Stało się to po derbach podokręgu skoczowskiego, które były wyrównane i zacięte, a żadna ze stron odpuścić nie zamierzała. Wszystko zaś, co najistotniejsze dla końcowego wyniku, a co za tym idzie rozdziału punktów, miało miejsce w drugiej połowie meczu. 58. minuta przyniosła prowadzenie Beskidowi. Z rzutu rożnego dośrodkował Michał Grześ, a główka Arkadiusza Trybulca zmusiła Zbigniewa Huczałę do kapitulacji. W kolejnej akcji gospodarzy, a miała ona miejsce w minucie 65., futbolówka znów zatrzepotała w siatce. Zza pola karnego dokładnie przymierzył Michał Szczyrba, piłka odbiła się po drodze od słupka. Był to zarazem najlepszy fragment gry podopiecznych Bartosza Woźniaka, nieco bowiem wcześniej Huczała obronił uderzenie Grzesia, a równie bliski powodzenia po kornerze był Krzysztof Surawski.
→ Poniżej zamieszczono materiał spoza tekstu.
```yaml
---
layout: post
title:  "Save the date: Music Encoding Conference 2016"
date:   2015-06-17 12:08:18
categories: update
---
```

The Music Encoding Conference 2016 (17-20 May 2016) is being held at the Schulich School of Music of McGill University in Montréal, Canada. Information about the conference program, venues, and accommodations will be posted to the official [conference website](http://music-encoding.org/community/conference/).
Tempo przegrywało po godzinie „z okładem” 0:2, ale trudno było taki stan określać jako oddający „1 do 1” przebieg wydarzeń. Goście wszak przed pauzą swoje okazje mieli, a największe zagrożenie w pobliżu skoczowskiej bramki stwarzał Rafał Adamek, którego kilka rajdów i strzałów omal nie zapewniło puńcowianom zaliczki. – Mieliśmy mnóstwo przechwytów i często atakowaliśmy, natomiast nie potrafiliśmy zachować się właściwie będąc w obrębie pola karnego Beskidu – przyznaje grający szkoleniowiec Tempa Michał Pszczółka, który częściowo zrehabilitował się za własne błędy przy trafieniach przeciwnika.
W 73. minucie oddał strzał głową, który z najwyższym trudem sparował Konrad Krucek. Golkiper skoczowian na posterunku był również, gdy pokonać go usiłował Dawid Okraska. Już w czasie doliczonym Pszczółka asystował Adamkowi, który celną główką zmniejszył rozmiary przegranej swojego zespołu. Tempo wykorzystało fakt gry w liczebnej przewadze, bo bezpardonowe przerwanie akcji Adamka zasłużoną „cegłą” przypłacił na kwadrans przed upływem 90-minutowych zmagań Tomasz Juraszek. – Rywale uciekali się do wielu fauli, na które moim zdaniem arbiter nie reagował właściwie. To był mecz tzw. podwyższonego ryzyka i można było zapędy piłkarzy temperować znacznie wcześniej – mówi trener... wicelidera „okręgówki”, bo właśnie na to miejsce Tempo osunęło się wobec braku łupów przy Sportowej.